*REQUIREMENT*: Provide only the number of lines in the following data that contain "True".
━━━━━━━━━━━━━━━━━━━━━━━━━━━━━━
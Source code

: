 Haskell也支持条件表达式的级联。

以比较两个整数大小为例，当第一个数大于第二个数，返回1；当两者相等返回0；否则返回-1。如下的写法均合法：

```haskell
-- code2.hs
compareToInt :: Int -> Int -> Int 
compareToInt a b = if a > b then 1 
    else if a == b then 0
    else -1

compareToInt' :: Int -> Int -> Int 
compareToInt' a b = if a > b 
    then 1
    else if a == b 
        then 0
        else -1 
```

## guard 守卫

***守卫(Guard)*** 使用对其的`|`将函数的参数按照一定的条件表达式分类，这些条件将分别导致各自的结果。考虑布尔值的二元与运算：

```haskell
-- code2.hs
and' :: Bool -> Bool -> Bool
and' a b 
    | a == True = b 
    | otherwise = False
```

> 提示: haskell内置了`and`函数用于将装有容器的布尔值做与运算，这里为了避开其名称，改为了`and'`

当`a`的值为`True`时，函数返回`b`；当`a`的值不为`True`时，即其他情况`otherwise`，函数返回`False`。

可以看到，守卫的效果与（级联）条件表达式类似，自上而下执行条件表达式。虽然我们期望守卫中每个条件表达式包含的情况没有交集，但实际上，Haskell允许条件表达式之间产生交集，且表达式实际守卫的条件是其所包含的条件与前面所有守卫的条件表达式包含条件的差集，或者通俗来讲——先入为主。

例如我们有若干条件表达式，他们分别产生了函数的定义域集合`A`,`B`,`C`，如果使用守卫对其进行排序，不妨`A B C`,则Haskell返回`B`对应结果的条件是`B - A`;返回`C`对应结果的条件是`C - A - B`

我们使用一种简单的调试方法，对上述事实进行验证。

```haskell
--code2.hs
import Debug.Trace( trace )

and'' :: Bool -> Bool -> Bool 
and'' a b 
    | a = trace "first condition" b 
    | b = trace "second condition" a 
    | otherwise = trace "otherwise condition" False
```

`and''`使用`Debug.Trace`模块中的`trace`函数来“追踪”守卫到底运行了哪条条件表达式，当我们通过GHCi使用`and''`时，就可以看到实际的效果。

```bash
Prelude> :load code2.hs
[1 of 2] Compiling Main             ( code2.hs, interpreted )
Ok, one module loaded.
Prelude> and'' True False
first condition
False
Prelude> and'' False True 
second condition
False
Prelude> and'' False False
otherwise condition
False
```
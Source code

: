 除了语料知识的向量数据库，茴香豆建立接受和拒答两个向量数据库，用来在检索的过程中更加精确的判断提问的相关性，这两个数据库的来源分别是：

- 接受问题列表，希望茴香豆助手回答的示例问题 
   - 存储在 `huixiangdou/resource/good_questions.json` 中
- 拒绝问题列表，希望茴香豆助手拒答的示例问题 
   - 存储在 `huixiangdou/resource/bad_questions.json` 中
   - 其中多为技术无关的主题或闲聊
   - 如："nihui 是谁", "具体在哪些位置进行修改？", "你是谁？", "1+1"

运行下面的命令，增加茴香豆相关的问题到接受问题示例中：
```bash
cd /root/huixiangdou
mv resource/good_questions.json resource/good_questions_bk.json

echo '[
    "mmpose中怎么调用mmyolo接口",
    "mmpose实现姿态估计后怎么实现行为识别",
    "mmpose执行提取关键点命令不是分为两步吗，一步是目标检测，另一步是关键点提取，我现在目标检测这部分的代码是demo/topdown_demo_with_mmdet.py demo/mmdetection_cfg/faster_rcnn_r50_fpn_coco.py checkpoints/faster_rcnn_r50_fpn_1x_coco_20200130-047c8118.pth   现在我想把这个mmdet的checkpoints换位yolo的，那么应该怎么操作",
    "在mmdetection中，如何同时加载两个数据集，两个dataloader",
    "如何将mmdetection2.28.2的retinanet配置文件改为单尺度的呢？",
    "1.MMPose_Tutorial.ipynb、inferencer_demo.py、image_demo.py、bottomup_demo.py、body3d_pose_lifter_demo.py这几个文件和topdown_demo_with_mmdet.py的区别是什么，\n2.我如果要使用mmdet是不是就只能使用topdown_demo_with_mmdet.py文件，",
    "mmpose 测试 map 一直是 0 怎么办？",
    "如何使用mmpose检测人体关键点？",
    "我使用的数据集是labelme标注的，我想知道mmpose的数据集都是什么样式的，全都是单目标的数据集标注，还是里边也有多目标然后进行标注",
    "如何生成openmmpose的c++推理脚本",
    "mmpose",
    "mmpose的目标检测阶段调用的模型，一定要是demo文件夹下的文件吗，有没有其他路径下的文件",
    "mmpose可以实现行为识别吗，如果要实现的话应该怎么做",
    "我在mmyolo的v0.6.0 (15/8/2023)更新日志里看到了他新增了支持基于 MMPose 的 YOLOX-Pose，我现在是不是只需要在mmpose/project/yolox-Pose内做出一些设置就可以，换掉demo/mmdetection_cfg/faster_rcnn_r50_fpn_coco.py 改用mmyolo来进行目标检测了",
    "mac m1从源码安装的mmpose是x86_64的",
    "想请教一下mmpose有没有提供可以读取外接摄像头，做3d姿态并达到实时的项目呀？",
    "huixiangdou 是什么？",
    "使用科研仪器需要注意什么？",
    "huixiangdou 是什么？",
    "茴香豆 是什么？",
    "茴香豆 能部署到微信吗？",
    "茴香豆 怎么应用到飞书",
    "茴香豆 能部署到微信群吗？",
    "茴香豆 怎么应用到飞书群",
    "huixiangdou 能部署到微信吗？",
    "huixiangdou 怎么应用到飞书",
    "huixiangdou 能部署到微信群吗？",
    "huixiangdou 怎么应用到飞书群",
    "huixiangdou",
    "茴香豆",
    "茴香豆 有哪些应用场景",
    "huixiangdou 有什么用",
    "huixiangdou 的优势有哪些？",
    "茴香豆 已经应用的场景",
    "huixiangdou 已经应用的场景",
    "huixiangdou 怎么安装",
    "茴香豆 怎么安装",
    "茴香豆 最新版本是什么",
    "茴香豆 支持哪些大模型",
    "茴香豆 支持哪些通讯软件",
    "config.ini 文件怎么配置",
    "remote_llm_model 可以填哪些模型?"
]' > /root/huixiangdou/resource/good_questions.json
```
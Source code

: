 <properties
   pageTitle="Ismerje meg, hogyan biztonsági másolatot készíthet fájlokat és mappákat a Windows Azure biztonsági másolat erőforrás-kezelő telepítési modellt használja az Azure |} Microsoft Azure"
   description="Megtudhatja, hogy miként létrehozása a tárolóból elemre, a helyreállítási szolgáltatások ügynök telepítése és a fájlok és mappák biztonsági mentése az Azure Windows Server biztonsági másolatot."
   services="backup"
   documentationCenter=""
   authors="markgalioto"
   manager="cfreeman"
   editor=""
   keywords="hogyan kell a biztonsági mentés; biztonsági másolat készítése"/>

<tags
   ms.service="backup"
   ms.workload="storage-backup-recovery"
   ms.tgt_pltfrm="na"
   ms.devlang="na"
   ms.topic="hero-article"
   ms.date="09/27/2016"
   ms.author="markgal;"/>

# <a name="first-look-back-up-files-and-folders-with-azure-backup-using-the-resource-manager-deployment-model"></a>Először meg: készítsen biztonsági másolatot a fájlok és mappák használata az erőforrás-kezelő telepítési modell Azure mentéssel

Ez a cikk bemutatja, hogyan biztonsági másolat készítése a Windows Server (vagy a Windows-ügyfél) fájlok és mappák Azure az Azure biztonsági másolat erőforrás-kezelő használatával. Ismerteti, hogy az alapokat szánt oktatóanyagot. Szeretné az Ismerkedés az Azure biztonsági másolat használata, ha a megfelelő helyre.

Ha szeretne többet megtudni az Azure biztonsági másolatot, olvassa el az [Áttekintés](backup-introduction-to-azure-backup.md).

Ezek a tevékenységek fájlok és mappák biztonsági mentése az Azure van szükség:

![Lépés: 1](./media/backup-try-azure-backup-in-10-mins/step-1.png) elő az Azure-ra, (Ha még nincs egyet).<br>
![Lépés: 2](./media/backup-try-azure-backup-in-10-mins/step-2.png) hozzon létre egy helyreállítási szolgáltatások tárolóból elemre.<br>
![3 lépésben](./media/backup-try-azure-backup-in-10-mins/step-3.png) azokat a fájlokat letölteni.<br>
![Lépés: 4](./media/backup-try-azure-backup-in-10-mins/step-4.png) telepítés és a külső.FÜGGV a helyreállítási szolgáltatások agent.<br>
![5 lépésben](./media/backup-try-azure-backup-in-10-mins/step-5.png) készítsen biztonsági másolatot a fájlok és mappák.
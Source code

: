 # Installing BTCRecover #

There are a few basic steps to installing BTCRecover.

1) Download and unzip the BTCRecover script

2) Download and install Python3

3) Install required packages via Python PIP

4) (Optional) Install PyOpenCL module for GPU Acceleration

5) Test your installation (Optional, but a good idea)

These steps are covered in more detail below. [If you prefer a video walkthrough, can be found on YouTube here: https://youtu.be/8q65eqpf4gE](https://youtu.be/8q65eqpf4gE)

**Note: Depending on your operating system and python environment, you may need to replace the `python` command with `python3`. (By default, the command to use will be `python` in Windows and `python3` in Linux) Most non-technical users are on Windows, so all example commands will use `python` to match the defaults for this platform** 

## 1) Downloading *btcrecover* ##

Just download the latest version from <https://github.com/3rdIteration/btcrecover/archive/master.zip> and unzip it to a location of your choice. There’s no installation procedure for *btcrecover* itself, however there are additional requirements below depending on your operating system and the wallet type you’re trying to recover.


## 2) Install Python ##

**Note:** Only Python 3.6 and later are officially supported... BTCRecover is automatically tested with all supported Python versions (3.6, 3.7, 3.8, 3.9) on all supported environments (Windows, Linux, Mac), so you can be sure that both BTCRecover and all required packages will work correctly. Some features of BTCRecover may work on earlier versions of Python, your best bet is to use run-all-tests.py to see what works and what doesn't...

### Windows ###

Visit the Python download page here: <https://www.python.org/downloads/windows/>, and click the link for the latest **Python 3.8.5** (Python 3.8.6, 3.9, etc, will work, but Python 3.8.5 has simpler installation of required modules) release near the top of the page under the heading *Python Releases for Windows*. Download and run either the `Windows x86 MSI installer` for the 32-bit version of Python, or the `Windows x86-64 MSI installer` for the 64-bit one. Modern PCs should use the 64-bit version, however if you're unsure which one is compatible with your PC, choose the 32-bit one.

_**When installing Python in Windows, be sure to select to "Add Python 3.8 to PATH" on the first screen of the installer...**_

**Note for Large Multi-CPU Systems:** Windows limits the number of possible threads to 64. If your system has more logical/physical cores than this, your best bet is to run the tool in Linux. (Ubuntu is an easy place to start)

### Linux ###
━━━━━━━━━━━━━━━━━━━━━━━━━━━━━━
*YOUR RESPONSE*: 4